▶ **INFORMATION SUPPLIED**:
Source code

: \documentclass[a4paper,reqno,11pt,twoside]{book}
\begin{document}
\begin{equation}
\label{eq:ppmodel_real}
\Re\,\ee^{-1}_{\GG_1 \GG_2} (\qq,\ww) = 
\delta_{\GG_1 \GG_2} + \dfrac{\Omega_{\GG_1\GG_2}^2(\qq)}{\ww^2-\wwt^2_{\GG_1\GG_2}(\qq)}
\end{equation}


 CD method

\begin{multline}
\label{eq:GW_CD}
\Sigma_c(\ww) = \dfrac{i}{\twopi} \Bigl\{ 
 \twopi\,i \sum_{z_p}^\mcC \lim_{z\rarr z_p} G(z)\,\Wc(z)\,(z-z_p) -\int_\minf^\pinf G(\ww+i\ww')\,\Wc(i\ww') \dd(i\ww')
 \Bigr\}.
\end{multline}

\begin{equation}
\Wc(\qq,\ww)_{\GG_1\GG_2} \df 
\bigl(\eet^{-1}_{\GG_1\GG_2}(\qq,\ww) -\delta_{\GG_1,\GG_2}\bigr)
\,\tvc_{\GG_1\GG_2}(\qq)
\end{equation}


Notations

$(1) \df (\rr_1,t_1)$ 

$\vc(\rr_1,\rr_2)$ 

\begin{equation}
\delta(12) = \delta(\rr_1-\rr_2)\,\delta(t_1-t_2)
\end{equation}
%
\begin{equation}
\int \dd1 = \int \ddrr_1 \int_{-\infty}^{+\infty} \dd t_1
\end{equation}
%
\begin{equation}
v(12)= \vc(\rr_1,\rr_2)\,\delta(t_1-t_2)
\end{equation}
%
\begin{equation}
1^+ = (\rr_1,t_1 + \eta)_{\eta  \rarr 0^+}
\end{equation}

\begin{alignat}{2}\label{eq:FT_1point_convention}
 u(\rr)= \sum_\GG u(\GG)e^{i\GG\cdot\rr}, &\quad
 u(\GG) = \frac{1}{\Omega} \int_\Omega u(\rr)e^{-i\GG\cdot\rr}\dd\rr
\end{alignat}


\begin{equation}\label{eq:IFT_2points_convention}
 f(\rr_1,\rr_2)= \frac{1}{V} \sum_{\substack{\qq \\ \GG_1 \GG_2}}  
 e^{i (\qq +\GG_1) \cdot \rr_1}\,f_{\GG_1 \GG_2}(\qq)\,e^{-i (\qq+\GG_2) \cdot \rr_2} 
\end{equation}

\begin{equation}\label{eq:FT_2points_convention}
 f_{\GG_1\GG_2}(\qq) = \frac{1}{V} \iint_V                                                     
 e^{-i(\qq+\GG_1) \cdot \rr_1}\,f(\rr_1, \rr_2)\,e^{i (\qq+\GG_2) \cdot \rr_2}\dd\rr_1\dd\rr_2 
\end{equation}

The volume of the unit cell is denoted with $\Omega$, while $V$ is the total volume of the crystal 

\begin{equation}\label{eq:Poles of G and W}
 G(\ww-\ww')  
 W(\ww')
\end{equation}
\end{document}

▶ **WHAT IS REQUIRED**: Using the entries above, restate word for word every line from the one that contains "(\qq +\GG_1) \cdot" through the last.

▶ **TASK SOLUTION**:
 e^{i (\qq +\GG_1) \cdot \rr_1}\,f_{\GG_1 \GG_2}(\qq)\,e^{-i (\qq+\GG_2) \cdot \rr_2} 
\end{equation}

\begin{equation}\label{eq:FT_2points_convention}
 f_{\GG_1\GG_2}(\qq) = \frac{1}{V} \iint_V                                                     
 e^{-i(\qq+\GG_1) \cdot \rr_1}\,f(\rr_1, \rr_2)\,e^{i (\qq+\GG_2) \cdot \rr_2}\dd\rr_1\dd\rr_2 
\end{equation}

The volume of the unit cell is denoted with $\Omega$, while $V$ is the total volume of the crystal 

\begin{equation}\label{eq:Poles of G and W}
 G(\ww-\ww')  
 W(\ww')
\end{equation}
\end{document}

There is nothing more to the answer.